Hawks’s friendship and admiration for Faulkner are pertinent here. “He could write almost anything,” Hawks says. “I never had any luck in getting the writer of a thing do the scenario except Bill Faulkner.” Irving Thalberg thought Hawks knew “more about stories than anybody else,” and a story here means something like the promise of a plot or a situation. A genre was an opportunity for Hawks, a chance to let a story, whether about leopards in Connecticut or drunks in the old West, deliver its own fast-flowing goods.

Effectively Hawks responds to questions about art with answers about skill, and this is not the evasion it seems. The issue posed so often in Hawks’s films, most memorably in Dean Martin’s fumbling return to personal authority in Rio Bravo, is whether people are any good at whatever they happen to do, and in this light comparisons of sorts of excellence are apt to look a little empty. Does Joe Frazier hit better than John McEnroe serves? Other things being equal, is a tragedy greater than a sonnet? Which tragedy? Which sonnet? Other things are never equal. We may want to say that Hawks is not an artist, if this means we won’t gain much by treating him as we treat Buñuel, or Bresson, or Ozu. But this only tells us, vaguely, what he is not. The question of what he is remains open, and the concept of entertainment, although Hawks himself accepted it readily enough as a description of his work, seems meagre unless we are prepared to explore it more fully than we have done so far.

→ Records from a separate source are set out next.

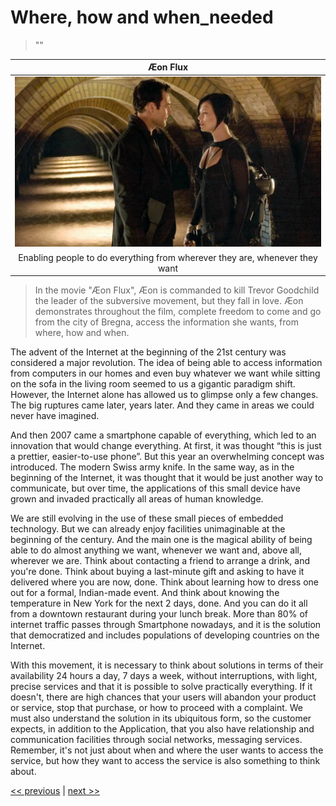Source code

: # Where, how and when_needed

>""

| Æon Flux |
| :---: |
|![](../../images/where_how_and_when_needed.png)|
|Enabling people to do everything from wherever they are, whenever they want|

>In the movie "Æon Flux", Æon is commanded to kill Trevor Goodchild the leader of the subversive movement, but they fall in love. Æon demonstrates throughout the film, complete freedom to come and go from the city of Bregna, access the information she wants, from where, how and when.

The advent of the Internet at the beginning of the 21st century was considered a major revolution. The idea of ​​being able to access information from computers in our homes and even buy whatever we want while sitting on the sofa in the living room seemed to us a gigantic paradigm shift. However, the Internet alone has allowed us to glimpse only a few changes. The big ruptures came later, years later. And they came in areas we could never have imagined.

And then 2007 came a smartphone capable of everything, which led to an innovation that would change everything. At first, it was thought “this is just a prettier, easier-to-use phone”. But this year an overwhelming concept was introduced. The modern Swiss army knife. In the same way, as in the beginning of the Internet, it was thought that it would be just another way to communicate, but over time, the applications of this small device have grown and invaded practically all areas of human knowledge.

We are still evolving in the use of these small pieces of embedded technology. But we can already enjoy facilities unimaginable at the beginning of the century. And the main one is the magical ability of being able to do almost anything we want, whenever we want and, above all, wherever we are. Think about contacting a friend to arrange a drink, and you're done. Think about buying a last-minute gift and asking to have it delivered where you are now, done. Think about learning how to dress one out for a formal, Indian-made event. And think about knowing the temperature in New York for the next 2 days, done. And you can do it all from a downtown restaurant during your lunch break. More than 80% of internet traffic passes through Smartphone nowadays, and it is the solution that democratized and includes populations of developing countries on the Internet.

With this movement, it is necessary to think about solutions in terms of their availability 24 hours a day, 7 days a week, without interruptions, with light, precise services and that it is possible to solve practically everything. If it doesn't, there are high chances that your users will abandon your product or service, stop that purchase, or how to proceed with a complaint. We must also understand the solution in its ubiquitous form, so the customer expects, in addition to the Application, that you also have relationship and communication facilities through social networks, messaging services. Remember, it's not just about when and where the user wants to access the service, but how they want to access the service is also something to think about.

[<< previous](2-the_incredible_machine.md) | [next >>](4-with_your_head_over_the_clouds.md)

Roman Polanski is an interesting case here, because it is somehow easier to think of him as an artist, while feeling that his work is less serious than that of Lang or Hawks. This tells us something about the way we use the word “art”—more about that than about Polanski. Hollywood saw him, Barbara Leaming says, as “an arty filmmaker for the mass market,” but this is clumsy. He is a clever, shallow director caught somewhere between Hitchcock and Antonioni.

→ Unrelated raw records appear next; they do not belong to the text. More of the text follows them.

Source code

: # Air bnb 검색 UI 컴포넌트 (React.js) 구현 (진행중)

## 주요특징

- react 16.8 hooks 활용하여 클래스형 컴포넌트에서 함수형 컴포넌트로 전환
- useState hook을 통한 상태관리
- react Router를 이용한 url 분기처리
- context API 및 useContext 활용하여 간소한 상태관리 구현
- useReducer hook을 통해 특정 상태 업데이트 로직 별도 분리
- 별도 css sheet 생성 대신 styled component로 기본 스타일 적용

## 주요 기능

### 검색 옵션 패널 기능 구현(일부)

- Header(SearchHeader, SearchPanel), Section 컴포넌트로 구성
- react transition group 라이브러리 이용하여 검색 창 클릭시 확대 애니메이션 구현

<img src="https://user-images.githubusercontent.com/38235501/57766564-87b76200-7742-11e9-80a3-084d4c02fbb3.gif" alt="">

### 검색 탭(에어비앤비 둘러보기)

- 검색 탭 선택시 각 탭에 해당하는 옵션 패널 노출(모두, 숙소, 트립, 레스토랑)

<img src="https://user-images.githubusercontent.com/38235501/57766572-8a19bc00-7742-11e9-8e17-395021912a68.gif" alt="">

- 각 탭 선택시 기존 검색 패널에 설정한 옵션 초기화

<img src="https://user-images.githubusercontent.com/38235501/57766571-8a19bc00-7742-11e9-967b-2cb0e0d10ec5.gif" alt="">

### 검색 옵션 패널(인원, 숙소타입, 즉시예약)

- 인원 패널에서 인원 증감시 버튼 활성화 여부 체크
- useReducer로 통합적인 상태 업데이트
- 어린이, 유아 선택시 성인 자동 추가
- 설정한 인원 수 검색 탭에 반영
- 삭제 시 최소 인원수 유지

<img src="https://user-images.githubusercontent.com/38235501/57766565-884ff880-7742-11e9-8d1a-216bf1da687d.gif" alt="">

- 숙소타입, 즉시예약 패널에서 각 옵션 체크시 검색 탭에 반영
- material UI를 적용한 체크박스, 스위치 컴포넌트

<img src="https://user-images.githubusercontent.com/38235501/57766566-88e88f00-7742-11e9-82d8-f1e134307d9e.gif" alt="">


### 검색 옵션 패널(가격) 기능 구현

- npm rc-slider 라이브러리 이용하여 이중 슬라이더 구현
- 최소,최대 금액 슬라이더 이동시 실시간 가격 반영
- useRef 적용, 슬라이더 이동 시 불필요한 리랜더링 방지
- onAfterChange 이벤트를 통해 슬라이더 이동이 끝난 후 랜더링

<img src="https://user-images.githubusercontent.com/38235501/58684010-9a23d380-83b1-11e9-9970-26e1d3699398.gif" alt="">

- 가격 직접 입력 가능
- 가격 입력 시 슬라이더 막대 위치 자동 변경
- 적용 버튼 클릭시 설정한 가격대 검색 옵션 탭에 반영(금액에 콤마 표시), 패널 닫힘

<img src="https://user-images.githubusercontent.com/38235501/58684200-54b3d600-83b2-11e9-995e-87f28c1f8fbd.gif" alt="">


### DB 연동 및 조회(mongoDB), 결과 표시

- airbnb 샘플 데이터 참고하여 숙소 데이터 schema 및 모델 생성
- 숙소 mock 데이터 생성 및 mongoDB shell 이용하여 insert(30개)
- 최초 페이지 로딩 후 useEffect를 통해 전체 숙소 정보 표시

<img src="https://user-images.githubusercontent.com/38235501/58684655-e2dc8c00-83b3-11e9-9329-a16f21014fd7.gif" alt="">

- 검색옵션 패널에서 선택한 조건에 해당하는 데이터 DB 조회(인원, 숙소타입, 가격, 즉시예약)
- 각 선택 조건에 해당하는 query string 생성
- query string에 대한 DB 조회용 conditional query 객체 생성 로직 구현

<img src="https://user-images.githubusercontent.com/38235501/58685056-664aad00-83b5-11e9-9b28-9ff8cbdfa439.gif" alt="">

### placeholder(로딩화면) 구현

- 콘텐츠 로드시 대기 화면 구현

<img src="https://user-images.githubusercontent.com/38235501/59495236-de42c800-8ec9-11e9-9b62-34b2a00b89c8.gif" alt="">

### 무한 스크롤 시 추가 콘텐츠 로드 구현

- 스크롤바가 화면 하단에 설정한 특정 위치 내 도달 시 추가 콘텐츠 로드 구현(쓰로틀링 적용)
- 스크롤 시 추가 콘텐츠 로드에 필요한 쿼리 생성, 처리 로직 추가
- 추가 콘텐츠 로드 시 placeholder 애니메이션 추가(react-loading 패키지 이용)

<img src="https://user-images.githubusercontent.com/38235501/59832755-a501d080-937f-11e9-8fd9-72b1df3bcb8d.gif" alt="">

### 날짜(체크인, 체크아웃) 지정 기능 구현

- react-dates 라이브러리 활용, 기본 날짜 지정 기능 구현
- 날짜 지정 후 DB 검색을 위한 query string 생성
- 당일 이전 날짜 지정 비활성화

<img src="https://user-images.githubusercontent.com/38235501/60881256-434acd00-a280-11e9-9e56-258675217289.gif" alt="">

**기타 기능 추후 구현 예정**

He was born in Paris in 1933. His family returned to Poland in 1936, his mother dying in Auschwitz in 1941. After the war he attended art school, acted on the stage and in films, and found a career at the Polish Film School in Lodz, where he made the funny and frightening short Two Men and a Wardrobe. His slick Knife in the Water was his “ticket to the West,” as he put it, and his next film was Repulsion, made in England, where he also shot Cul-de-Sac. Hollywood then wooed him with Rosemary’s Baby, and his life began to loom over his work. He married Sharon Tate, who was murdered by creatures of Charles Manson while Polanski was working in London. His Macbeth and What? are bewildered gropings, and he returned to critical grace with the glossy Chinatown. He made The Tenant in Paris, then hit the scandal headlines again for his sexual activities with a thirteen-year-old girl. Hollywood, that virtuous town of health food, quiet snorting, and early rising, briefly looked like the old Babylon of Errol Flynn and Fatty Arbuckle. With deportation threatening, Polanski fled America. His most recent film, Tess, was made in France—according to Barbara Leaming the most expensive movie ever produced there.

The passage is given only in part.